While people typically feel sorry vehicle-related deaths, they also tend to feel panic when they learn that lives have been lost due to technical defects.

When human lives are at risk: robophobia is justified.

The self-driving vehicle industry is on the rise and cutting-edge technology is now emerging at unprecedented speeds.

Self-driving cars are at stake even though they have indisputable advantages over human drivers.

As Google's former self-driving car program director, Chris Urmson said: “They are more courteous and more defensive drivers than normal drivers."

In comparison to the numerous bad behaviors that bad drivers exhibit, a computer is an ideal motorist. Afterall, a computer could never operate under the influence of drugs or alcohol and it would also never purposely break speed limit laws.

Self-driving cars also represent good news for new drivers, senior citizens and disabled people since the autonomous can provide safe passage to its passengers.

Recently, Beijing, the capital city of China, has joined Shanghai in allowing car companies to test their self-driving vehicles on open roads.

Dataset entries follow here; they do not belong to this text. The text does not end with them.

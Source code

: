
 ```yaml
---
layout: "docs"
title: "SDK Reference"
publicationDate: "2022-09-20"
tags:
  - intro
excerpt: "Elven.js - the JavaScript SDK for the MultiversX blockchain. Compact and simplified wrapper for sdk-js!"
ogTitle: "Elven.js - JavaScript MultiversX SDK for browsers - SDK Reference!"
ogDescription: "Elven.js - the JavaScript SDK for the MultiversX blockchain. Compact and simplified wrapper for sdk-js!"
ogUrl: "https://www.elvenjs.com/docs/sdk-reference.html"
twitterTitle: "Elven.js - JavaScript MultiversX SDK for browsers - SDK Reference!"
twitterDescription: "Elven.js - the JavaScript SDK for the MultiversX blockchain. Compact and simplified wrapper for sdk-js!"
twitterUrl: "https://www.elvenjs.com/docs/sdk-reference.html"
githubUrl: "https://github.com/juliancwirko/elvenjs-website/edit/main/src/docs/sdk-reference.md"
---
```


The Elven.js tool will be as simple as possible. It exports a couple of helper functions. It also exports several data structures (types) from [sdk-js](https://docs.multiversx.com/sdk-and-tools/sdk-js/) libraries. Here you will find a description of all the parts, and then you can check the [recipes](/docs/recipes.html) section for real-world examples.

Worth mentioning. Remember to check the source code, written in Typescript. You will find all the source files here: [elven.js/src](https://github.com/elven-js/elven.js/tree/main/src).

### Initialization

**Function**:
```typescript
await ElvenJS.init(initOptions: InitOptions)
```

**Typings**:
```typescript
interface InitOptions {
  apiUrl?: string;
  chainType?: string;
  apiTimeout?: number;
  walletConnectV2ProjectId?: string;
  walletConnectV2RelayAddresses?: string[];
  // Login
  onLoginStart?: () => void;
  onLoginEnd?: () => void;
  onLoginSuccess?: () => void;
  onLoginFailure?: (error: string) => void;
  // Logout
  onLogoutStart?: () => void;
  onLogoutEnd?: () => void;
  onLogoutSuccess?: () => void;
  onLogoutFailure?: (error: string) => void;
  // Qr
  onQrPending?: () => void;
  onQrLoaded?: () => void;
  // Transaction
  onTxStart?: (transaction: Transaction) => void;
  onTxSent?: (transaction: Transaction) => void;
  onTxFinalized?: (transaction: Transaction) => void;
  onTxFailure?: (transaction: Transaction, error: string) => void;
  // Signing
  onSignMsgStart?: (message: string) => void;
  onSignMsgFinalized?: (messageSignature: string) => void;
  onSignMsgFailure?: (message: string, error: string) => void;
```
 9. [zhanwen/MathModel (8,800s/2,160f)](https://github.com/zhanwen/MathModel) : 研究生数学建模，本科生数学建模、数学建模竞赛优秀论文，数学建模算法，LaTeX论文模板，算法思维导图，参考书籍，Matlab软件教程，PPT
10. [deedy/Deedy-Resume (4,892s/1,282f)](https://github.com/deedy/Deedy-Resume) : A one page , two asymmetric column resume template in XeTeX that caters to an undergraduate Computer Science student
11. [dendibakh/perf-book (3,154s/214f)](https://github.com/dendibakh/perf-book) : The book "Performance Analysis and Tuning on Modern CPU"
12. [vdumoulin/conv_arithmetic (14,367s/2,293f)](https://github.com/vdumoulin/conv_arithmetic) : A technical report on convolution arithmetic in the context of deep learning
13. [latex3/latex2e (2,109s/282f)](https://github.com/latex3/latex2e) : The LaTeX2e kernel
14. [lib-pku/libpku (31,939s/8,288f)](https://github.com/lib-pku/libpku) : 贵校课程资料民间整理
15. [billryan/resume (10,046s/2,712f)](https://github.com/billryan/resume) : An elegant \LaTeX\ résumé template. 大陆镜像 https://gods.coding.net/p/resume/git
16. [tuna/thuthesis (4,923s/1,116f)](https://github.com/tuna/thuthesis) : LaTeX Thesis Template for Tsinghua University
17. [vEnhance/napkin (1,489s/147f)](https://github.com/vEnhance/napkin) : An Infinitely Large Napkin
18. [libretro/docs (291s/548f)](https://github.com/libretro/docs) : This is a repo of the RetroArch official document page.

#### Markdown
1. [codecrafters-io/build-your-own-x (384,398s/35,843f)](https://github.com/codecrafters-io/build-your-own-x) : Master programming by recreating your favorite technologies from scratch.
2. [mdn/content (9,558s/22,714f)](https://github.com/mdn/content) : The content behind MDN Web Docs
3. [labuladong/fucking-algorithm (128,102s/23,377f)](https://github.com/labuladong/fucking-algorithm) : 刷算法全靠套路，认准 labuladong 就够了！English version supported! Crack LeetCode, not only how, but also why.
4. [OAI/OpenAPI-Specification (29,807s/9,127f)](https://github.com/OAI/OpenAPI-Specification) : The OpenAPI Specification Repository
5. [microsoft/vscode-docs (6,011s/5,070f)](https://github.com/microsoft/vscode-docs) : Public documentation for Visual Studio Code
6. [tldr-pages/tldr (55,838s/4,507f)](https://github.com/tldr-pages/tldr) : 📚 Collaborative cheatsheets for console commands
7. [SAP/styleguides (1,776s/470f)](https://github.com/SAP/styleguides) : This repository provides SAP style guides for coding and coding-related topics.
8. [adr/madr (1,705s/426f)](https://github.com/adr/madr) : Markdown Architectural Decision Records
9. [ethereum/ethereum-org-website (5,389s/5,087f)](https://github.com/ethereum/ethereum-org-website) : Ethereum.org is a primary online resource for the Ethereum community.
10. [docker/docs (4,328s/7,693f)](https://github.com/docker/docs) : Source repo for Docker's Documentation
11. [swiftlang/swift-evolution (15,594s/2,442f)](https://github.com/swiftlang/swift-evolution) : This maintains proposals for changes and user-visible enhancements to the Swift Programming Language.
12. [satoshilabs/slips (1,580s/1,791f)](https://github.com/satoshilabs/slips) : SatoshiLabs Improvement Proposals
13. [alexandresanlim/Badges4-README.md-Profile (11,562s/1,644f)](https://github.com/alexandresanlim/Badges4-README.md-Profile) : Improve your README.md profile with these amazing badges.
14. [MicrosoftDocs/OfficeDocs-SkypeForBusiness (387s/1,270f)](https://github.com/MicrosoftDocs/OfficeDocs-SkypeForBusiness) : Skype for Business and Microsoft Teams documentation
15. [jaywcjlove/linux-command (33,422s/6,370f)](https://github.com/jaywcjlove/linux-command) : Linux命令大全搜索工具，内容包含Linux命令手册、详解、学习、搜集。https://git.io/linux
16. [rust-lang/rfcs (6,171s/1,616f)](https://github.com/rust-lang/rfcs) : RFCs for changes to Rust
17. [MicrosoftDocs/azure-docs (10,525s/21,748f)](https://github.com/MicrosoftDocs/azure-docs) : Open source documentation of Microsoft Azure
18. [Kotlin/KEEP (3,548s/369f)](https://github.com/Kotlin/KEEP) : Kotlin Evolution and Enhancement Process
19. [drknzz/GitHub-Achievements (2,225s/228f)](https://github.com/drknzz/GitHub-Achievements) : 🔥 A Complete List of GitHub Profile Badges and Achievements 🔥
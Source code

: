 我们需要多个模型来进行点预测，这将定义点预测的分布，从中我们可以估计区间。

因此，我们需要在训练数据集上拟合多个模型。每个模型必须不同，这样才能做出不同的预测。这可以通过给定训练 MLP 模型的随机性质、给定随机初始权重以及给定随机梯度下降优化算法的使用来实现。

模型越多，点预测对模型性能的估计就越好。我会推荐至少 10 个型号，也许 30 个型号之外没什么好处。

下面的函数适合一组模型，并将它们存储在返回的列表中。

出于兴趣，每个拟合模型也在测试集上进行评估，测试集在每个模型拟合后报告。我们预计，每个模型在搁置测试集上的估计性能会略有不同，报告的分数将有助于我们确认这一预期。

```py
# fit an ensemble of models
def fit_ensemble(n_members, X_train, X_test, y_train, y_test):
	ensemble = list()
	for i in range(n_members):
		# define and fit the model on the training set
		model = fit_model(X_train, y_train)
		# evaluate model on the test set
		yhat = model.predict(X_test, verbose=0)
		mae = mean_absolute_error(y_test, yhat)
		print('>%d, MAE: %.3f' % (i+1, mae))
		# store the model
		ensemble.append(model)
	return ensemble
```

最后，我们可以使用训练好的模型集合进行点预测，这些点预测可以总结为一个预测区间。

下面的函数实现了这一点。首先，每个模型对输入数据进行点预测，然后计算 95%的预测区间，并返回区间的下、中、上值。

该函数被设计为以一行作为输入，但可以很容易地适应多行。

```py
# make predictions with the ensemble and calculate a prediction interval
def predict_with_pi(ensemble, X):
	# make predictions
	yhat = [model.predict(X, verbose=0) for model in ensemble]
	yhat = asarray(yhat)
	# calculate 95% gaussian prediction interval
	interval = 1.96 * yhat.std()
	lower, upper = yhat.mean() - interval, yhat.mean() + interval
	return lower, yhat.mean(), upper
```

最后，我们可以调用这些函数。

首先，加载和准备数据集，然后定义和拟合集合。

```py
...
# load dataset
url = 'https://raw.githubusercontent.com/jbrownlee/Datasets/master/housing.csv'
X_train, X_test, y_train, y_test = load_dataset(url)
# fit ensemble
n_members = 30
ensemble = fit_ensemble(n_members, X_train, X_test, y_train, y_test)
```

Chinese company Baidu received the first batch of five license plates to conduct their test driving trials. More test fields and detailed industry guidelines are also under way in the country.

It’s a signal that China is ready to compete with the US with this new generation of self-driving vehicles. According to China’s Ministry of Public Security, China had 310 million registered vehicles at the end of 2017. Successfully introducing self-driving vehicles to China can mean a huge change in the car manufacturing industry.

While the debate between human drivers and self-driving tech will last for years, it should be easy to see that self-driving cars are the future of car technology.